Directions for this task
Every entry, from the first to the last, should be written out exactly.

Data supplied
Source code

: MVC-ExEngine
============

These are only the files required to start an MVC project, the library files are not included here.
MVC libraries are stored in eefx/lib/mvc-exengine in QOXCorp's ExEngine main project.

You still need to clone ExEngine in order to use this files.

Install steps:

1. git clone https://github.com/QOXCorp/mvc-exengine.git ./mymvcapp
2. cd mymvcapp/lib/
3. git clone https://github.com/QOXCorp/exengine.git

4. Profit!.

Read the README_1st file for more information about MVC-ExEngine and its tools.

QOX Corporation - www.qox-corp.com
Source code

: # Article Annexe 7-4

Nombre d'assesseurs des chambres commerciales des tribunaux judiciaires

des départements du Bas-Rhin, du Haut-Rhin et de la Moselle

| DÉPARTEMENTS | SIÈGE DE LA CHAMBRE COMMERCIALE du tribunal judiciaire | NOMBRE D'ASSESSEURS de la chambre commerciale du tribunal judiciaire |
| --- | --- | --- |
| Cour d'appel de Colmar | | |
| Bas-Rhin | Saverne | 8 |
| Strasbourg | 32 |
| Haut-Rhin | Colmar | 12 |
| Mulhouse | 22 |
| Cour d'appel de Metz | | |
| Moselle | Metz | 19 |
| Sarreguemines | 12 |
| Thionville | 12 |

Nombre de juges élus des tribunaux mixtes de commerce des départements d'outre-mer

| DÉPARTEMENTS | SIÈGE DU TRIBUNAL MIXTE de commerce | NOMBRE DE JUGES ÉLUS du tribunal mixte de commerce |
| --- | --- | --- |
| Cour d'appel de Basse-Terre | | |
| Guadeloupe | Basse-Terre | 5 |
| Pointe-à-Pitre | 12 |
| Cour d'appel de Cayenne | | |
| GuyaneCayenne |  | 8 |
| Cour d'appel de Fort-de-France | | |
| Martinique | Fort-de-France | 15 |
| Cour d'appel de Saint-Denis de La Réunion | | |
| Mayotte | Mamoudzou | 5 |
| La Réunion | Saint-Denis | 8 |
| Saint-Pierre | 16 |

Exercise response
Source code

: MVC-ExEngine
============

These are only the files required to start an MVC project, the library files are not included here.
MVC libraries are stored in eefx/lib/mvc-exengine in QOXCorp's ExEngine main project.

You still need to clone ExEngine in order to use this files.

Install steps:

1. git clone https://github.com/QOXCorp/mvc-exengine.git ./mymvcapp
2. cd mymvcapp/lib/
3. git clone https://github.com/QOXCorp/exengine.git

4. Profit!.

Read the README_1st file for more information about MVC-ExEngine and its tools.

QOX Corporation - www.qox-corp.com
Source code

: # Article Annexe 7-4

Nombre d'assesseurs des chambres commerciales des tribunaux judiciaires

des départements du Bas-Rhin, du Haut-Rhin et de la Moselle

| DÉPARTEMENTS | SIÈGE DE LA CHAMBRE COMMERCIALE du tribunal judiciaire | NOMBRE D'ASSESSEURS de la chambre commerciale du tribunal judiciaire |
| --- | --- | --- |
| Cour d'appel de Colmar | | |
| Bas-Rhin | Saverne | 8 |
| Strasbourg | 32 |
| Haut-Rhin | Colmar | 12 |
| Mulhouse | 22 |
| Cour d'appel de Metz | | |
| Moselle | Metz | 19 |
| Sarreguemines | 12 |
| Thionville | 12 |

Nombre de juges élus des tribunaux mixtes de commerce des départements d'outre-mer

| DÉPARTEMENTS | SIÈGE DU TRIBUNAL MIXTE de commerce | NOMBRE DE JUGES ÉLUS du tribunal mixte de commerce |
| --- | --- | --- |
| Cour d'appel de Basse-Terre | | |
| Guadeloupe | Basse-Terre | 5 |
| Pointe-à-Pitre | 12 |
| Cour d'appel de Cayenne | | |
| GuyaneCayenne |  | 8 |
| Cour d'appel de Fort-de-France | | |
| Martinique | Fort-de-France | 15 |
| Cour d'appel de Saint-Denis de La Réunion | | |
| Mayotte | Mamoudzou | 5 |
| La Réunion | Saint-Denis | 8 |
| Saint-Pierre | 16 |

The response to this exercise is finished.